You're fucking killing us, SNL
Elon Musk Photo: Britta Pedersen-Pool

It’s impossible, to some degree, not to see a Saturday Night Live guest host pick as an endorsement. It’s part of what made the show’s decision to run with Donald Trump as its frontman back in 2015 so upsetting, and such a nadir for the series as a whole: At the bare minimum, the selection implies that someone high up in the show’s apparatus believes that this is what you, the viewer, want. This person is someone you’re comfortable spending 93 minutes of your Saturday night with, watching them be humanized by adjacency to comedy (if not by actually being funny themselves). To some extent, it’s a willingness to give the show over to that person’s worldview, no matter what the writers and the cast (who’ve been vocal in recent years about how much they hated the Trump appearance) might feel. If nothing else, it’s a massive platform, access to a cultural touchstone, and free rein on a widely watched TV series, no matter how much it might get complained about these days.

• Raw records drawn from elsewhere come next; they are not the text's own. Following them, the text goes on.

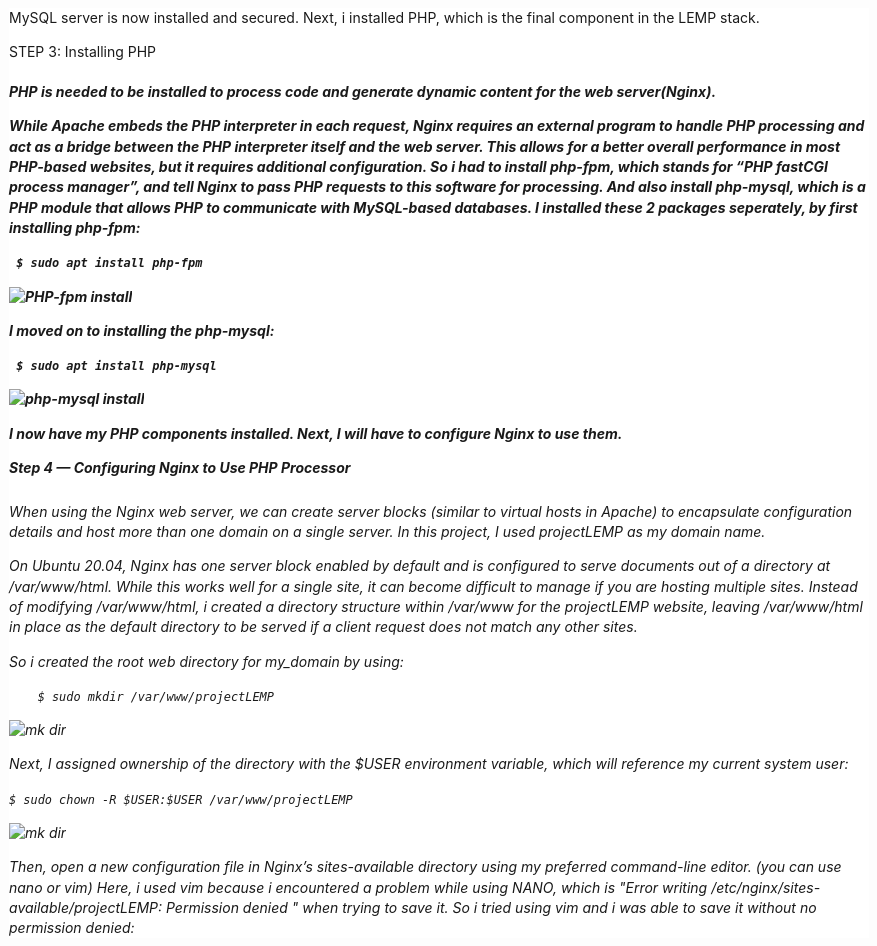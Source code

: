MySQL server is now installed and secured. Next, i installed PHP, which is the final component in the LEMP stack.

STEP 3: Installing PHP<h5>
PHP is needed to be installed to process code and generate dynamic content for the web server(Nginx).

While Apache embeds the PHP interpreter in each request, Nginx requires an external program to handle PHP processing and act as a bridge between the PHP interpreter itself and the web server. 
This allows for a better overall performance in most PHP-based websites, but it requires additional configuration.
So i had to install php-fpm, which stands for “PHP fastCGI process manager”, and tell Nginx to pass PHP requests to this software for processing. 
And also install php-mysql, which is a PHP module that allows PHP to communicate with MySQL-based databases. 
I installed these 2 packages seperately, by first installing php-fpm:
	
	 $ sudo apt install php-fpm
![PHP-fpm install](https://user-images.githubusercontent.com/65473749/122827941-e3496780-d299-11eb-90cf-f46d13977d1d.png)

I moved on to installing the php-mysql:
	
	 $ sudo apt install php-mysql
![php-mysql install](https://user-images.githubusercontent.com/65473749/122831398-b21f6600-d29e-11eb-90f4-a334cbb0a51b.png)

I now have my PHP components installed. Next, I will have to configure Nginx to use them.

Step 4 — Configuring Nginx to Use PHP Processor<h6>
When using the Nginx web server, we can create server blocks (similar to virtual hosts in Apache) to encapsulate configuration details and host more than one domain on a single server. 
In this project, I used projectLEMP as my domain name.

On Ubuntu 20.04, Nginx has one server block enabled by default and is configured to serve documents out of a directory at /var/www/html. 
While this works well for a single site, it can become difficult to manage if you are hosting multiple sites. 
Instead of modifying /var/www/html, i created a directory structure within /var/www for the projectLEMP website, 
leaving /var/www/html in place as the default directory to be served if a client request does not match any other sites.

So i created the root web directory for my_domain by using:

		$ sudo mkdir /var/www/projectLEMP
	
![mk dir](https://user-images.githubusercontent.com/65473749/122835248-dd0cb880-d2a4-11eb-8e80-d84182717bb4.png)

Next, I assigned ownership of the directory with the $USER environment variable, which will reference my current system user:

	$ sudo chown -R $USER:$USER /var/www/projectLEMP
	
![mk dir](https://user-images.githubusercontent.com/65473749/122835248-dd0cb880-d2a4-11eb-8e80-d84182717bb4.png)

Then, open a new configuration file in Nginx’s sites-available directory using my preferred command-line editor. (you can use nano or vim) 
Here, i used vim because i encountered a problem while using NANO, which is "Error writing /etc/nginx/sites-available/projectLEMP: Permission denied " when trying to save it. 
So i tried using vim and i was able to save it without no permission denied:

Anyway: Elon Musk is hosting SNL.

That’s right! Musk—best known in comedy circles for circulating Twitter memes scraped off the barrel-bottom of Reddit, and for more-or-less failing to launch his satire site Thud, despite pouring reported millions of dollars into it—is set to take the stage of Studio 8H on May 8. (Miley Cyrus is set to musical guest; we’re honestly shocked Grimes isn’t filling out the double-bill, but so it goes.) The man once heralded by the desiccated husk of Lisa Simpson as “possibly the greatest living inventor” will take on the standard monologuing duties, which we can only assume that the Security And Exchange Commission will be watching like a hawk. (Which is already several guaranteed viewers! The strategy works!)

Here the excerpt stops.